A Columbia icefield tour starts by travelling on a mammoth Ice Explorer which transports guests from the visitor centre onto the glacier, where you can get out and walk on it and even drink the cold, fresh water. Pause to admire the surrounding mountain peaks, cornices and alpine valleys, and keep an eye out for tiny specks in the distance which just might be sure-footed mountain goats clinging to the slippery surface.
If you visit after dark, the scene is just as spectacular up above where a galaxy of stars come to life, making the Columbia Icefield a world-class destination for dark sky viewing and astronomy.
Tours include admission to the glass-bottom Skywalk which juts out 280 metres above the Sunwapta Valley, and has panoramic views of the towering mountain range and waterfalls.

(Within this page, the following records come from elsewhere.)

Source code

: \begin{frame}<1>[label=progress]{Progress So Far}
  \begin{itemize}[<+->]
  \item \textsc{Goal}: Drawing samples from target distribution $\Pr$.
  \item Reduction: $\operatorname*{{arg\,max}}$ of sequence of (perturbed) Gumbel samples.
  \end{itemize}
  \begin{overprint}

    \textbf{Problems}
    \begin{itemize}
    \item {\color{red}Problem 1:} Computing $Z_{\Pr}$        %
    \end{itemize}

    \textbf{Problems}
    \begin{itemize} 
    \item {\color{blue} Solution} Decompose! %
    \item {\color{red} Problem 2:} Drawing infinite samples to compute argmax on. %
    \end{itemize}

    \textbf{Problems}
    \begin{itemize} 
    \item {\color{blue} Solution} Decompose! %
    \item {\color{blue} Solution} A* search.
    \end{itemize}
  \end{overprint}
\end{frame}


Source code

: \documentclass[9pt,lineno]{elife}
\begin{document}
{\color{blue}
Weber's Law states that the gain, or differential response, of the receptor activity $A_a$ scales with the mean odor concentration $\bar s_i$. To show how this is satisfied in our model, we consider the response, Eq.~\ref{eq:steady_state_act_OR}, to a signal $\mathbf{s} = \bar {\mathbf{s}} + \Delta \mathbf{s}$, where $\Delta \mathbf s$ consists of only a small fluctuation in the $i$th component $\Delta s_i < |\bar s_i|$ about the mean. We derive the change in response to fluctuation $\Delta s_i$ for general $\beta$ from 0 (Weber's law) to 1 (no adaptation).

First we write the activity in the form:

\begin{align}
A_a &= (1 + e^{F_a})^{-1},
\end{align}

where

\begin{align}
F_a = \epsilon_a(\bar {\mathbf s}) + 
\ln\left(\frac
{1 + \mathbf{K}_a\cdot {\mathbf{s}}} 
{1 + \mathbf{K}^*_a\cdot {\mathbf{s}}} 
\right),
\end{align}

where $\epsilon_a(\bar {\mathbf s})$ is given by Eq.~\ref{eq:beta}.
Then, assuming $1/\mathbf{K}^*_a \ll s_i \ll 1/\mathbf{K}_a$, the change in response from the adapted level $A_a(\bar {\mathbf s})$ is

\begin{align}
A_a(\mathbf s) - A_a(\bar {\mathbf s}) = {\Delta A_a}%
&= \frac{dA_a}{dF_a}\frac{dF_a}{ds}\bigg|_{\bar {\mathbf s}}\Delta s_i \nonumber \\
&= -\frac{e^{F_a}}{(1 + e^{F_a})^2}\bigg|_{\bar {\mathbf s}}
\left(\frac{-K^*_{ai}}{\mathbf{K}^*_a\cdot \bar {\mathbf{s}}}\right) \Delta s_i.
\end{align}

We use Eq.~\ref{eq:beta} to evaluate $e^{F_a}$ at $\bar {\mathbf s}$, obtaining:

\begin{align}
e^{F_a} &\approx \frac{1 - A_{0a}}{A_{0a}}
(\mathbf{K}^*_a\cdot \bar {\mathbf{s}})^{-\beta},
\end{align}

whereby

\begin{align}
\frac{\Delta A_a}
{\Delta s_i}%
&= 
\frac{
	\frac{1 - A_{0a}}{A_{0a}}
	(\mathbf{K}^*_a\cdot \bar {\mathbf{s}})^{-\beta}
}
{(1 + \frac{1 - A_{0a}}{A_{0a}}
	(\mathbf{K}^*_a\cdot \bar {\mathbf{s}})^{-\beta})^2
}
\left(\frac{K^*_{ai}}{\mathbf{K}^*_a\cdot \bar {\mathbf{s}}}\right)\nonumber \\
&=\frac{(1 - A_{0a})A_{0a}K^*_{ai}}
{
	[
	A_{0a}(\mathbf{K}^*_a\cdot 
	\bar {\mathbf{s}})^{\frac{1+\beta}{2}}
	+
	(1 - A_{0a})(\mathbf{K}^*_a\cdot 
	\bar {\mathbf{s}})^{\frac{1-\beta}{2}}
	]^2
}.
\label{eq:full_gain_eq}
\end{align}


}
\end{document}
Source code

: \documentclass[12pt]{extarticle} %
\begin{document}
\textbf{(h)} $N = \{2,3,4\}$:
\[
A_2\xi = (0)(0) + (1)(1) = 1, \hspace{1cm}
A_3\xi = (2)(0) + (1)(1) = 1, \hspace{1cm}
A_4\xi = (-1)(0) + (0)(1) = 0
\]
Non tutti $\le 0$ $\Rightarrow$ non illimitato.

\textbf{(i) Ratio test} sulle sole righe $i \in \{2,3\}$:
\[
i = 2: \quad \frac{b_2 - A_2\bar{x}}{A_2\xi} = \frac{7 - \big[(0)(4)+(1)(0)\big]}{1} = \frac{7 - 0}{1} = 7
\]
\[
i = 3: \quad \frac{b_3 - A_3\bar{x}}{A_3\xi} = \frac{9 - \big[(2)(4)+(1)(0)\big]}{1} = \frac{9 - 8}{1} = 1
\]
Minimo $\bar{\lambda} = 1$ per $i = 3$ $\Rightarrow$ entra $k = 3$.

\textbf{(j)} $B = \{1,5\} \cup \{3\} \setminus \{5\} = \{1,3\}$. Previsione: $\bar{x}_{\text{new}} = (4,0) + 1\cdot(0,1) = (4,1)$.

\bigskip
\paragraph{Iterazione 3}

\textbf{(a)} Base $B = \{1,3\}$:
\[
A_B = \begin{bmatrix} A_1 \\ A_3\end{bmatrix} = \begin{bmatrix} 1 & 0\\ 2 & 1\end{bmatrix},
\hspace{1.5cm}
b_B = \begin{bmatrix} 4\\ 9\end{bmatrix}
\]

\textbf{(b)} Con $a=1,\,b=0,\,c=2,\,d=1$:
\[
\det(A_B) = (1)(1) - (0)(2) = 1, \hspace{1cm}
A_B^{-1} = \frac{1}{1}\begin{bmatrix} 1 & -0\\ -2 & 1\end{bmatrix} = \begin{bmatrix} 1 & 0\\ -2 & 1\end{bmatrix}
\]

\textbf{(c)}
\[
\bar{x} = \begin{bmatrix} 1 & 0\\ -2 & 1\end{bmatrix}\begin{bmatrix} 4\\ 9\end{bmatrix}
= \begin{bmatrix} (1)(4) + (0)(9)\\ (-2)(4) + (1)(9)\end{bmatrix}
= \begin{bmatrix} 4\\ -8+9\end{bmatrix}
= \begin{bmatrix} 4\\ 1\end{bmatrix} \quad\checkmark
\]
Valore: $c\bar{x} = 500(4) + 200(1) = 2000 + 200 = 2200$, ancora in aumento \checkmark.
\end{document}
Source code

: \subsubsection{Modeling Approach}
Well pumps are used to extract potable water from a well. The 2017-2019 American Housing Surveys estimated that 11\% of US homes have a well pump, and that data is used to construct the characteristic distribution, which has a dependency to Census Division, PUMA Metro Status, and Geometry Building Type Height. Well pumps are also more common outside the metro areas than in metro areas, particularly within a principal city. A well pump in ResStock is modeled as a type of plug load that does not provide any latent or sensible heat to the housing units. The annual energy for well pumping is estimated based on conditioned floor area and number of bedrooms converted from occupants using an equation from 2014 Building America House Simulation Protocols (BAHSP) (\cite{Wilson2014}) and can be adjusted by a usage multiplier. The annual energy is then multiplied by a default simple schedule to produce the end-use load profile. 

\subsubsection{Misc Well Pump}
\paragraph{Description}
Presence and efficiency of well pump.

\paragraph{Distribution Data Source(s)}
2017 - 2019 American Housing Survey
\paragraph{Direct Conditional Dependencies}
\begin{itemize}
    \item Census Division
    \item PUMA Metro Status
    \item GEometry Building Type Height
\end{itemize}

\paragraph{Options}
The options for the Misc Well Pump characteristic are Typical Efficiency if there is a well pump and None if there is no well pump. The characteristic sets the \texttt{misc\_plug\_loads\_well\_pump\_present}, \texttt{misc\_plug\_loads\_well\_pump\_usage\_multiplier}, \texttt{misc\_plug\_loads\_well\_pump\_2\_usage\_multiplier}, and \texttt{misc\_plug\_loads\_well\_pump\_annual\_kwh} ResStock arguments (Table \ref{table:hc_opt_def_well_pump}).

Note: The Columbia Icefield is typically open from May to October, so while you can’t actually visit in the winter months this is a fun outing to make it feel like Christmas in July!
A dazzling display of ice pillars, frozen waterfalls and even fossils await visitors at Maligne Canyon, which is about 10 minutes north of Jasper. Jasper National Park’s deepest accessible ice canyon dates back an astonishing 160 million years, is one of the most popular Alberta ice caves, and frequented by spelunkers and ice climbers.
While self-guided exploration is possible with ice cleats, you’ll likely get more out of the experience by booking a guided tour. They typically last three hours, equipment is provided, and there’s even a chance to see the spectacular scene at night guided only by a headlamp.